Like baseball, hot dogs and apple pie, Americans love coffee. In fact, more Americans drank coffee than soft drinks in 2014, according to annual trends reported by the National Coffee Association.
The NCA has conducted a survey annually since 1950. Their 2014 survey showed that 61 percent of Americans ages 25-39 — primarily gourmet connoisseurs — go for the pick-me-up every day.
Getting your daily perk may do more than rev your engines.

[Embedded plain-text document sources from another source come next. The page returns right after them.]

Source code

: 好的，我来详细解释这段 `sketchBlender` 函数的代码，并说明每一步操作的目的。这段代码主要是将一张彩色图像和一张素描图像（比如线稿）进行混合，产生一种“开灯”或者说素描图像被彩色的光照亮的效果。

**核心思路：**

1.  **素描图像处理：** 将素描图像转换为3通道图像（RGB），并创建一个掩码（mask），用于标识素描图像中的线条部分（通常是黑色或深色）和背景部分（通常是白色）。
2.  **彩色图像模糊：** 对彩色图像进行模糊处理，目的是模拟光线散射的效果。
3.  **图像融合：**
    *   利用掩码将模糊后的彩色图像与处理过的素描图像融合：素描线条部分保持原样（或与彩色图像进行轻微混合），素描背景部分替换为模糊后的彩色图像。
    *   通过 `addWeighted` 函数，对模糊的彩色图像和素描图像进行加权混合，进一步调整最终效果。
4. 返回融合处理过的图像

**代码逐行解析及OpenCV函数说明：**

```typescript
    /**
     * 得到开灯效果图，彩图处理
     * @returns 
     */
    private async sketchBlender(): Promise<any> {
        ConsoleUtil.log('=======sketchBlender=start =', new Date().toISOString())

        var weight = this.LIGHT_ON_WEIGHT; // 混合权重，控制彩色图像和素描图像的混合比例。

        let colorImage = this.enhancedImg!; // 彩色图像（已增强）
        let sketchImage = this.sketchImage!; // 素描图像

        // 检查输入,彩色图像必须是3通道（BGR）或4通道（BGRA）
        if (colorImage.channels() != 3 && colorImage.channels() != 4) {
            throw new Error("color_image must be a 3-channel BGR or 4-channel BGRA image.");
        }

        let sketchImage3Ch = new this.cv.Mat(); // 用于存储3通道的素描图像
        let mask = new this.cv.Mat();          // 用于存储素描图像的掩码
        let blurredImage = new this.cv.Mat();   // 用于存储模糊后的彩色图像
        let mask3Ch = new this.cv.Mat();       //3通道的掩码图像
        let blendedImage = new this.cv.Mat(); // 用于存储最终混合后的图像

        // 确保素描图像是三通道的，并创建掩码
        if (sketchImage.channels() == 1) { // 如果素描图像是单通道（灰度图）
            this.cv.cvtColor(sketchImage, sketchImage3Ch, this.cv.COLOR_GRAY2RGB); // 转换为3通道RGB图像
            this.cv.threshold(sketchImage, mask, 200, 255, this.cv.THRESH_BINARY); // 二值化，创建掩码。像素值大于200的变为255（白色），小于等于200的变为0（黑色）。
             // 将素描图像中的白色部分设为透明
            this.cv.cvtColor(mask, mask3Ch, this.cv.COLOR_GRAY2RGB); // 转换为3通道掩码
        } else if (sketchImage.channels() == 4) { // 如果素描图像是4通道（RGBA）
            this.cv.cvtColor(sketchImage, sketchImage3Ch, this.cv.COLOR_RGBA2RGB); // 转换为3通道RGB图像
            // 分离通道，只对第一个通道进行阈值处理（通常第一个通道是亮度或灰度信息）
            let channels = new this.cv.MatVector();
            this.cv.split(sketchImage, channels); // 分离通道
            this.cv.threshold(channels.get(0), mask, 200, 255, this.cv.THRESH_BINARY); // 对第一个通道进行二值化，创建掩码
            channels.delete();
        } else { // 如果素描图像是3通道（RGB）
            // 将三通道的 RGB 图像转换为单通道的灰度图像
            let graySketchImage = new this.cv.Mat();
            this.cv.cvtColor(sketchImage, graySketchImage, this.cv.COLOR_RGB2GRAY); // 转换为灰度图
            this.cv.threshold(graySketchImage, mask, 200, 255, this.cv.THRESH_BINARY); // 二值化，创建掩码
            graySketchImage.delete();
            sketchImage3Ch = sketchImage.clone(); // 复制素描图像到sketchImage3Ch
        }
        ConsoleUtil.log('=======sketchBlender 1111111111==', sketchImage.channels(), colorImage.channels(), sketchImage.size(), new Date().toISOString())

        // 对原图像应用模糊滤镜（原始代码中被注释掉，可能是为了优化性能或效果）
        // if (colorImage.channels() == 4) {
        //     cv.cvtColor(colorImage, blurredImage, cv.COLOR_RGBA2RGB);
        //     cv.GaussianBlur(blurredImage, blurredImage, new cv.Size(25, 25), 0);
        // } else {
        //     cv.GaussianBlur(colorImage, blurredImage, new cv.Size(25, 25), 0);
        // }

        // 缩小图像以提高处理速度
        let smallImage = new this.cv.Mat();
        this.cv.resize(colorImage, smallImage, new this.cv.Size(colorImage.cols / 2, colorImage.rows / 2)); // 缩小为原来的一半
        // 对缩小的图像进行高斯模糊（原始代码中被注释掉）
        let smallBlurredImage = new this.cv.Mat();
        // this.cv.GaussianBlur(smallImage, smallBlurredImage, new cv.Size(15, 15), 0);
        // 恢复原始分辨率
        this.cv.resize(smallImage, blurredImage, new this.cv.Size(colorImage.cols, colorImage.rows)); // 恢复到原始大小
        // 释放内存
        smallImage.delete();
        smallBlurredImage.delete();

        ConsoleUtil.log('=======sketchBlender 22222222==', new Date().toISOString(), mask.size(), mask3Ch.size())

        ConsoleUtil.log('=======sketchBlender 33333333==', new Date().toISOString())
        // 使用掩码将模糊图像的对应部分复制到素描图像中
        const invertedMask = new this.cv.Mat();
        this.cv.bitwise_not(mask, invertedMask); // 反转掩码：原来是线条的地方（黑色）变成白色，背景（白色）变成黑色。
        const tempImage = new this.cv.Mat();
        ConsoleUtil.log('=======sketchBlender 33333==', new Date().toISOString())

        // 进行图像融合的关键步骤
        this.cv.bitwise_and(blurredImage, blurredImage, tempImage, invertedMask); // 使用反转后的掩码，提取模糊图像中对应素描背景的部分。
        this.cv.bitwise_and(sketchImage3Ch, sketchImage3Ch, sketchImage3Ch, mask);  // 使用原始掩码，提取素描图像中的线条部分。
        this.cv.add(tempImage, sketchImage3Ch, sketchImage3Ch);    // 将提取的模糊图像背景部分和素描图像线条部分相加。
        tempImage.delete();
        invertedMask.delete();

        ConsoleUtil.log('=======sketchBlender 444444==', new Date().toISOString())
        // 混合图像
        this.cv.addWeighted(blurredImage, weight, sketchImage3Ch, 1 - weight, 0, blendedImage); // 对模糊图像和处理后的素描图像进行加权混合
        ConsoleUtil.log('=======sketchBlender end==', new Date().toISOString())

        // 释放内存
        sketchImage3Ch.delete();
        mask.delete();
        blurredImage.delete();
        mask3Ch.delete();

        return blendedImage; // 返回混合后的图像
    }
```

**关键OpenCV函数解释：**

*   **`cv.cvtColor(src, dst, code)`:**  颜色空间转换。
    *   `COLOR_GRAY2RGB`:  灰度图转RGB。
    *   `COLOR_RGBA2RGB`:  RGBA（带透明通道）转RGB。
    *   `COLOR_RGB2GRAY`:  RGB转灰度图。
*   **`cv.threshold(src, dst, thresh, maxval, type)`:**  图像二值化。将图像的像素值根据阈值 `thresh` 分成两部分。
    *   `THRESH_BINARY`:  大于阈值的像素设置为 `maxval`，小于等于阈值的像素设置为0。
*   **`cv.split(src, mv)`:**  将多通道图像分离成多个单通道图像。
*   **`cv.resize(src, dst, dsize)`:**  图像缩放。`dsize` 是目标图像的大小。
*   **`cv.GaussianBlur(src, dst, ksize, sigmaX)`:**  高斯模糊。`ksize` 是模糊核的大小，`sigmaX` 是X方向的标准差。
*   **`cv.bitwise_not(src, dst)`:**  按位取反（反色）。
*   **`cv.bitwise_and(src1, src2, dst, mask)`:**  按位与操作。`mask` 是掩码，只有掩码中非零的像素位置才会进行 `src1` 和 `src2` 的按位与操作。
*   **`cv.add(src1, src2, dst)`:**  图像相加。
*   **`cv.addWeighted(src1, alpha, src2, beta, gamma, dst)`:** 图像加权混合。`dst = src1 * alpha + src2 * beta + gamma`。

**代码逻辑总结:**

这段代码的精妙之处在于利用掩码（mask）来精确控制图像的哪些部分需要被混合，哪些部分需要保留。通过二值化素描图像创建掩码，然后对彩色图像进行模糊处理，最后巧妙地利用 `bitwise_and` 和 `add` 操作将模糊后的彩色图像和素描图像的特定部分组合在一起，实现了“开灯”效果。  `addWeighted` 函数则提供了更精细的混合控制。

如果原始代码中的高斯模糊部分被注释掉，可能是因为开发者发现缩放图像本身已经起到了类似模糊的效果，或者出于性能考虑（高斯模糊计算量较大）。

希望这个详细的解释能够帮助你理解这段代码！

Studies show there may be some health benefits to raising your cup.
Here are five guilt-free reasons to drink up.
Just one cup of joe a day may keep your brain sharp as you age. A study from the University of North Dakota School of Medicine and Health Sciences found 3 mg of caffeine each day — about the amount found in a cup of coffee — blocked the disruptive effects of cholesterol that researchers have linked to Alzheimer’s.
Liver and let Live
Caffeinated coffee can reduce the risk of developing advanced fibrosis or cirrhosis.
It can also lessen the risk for a type of liver cancer called hepatocellular carcinoma (HCC) due to fatty deposits that damage the liver, Dr. Stephen A. Harrison, Associate Dean of San Antonio Uniformed Services Health Education Consortium said in a 2013 journal review article.
Just two cups a day is all it takes to prevent nonalcoholic-related liver cancer, Harrison said, but there’s a catch. it’s “not a panacea. It’s not a cure. It’s a lifestyle change that may confer a benefit in the majority of patients that consume it over a long period of time.”
Women who drank about four cups of coffee per day appeared to have a lower endometrial cancer risk compared with those who drank less than a cup each day, according to a study conducted by Dr. Melissa A. Merritt, a research fellow in cancer epidemiology at Imperial College in London.
Several studies have verified these results, however researchers still don’t know which one, or which combinations of more than 150 compounds found naturally in coffee, could be responsible for decreasing the risk.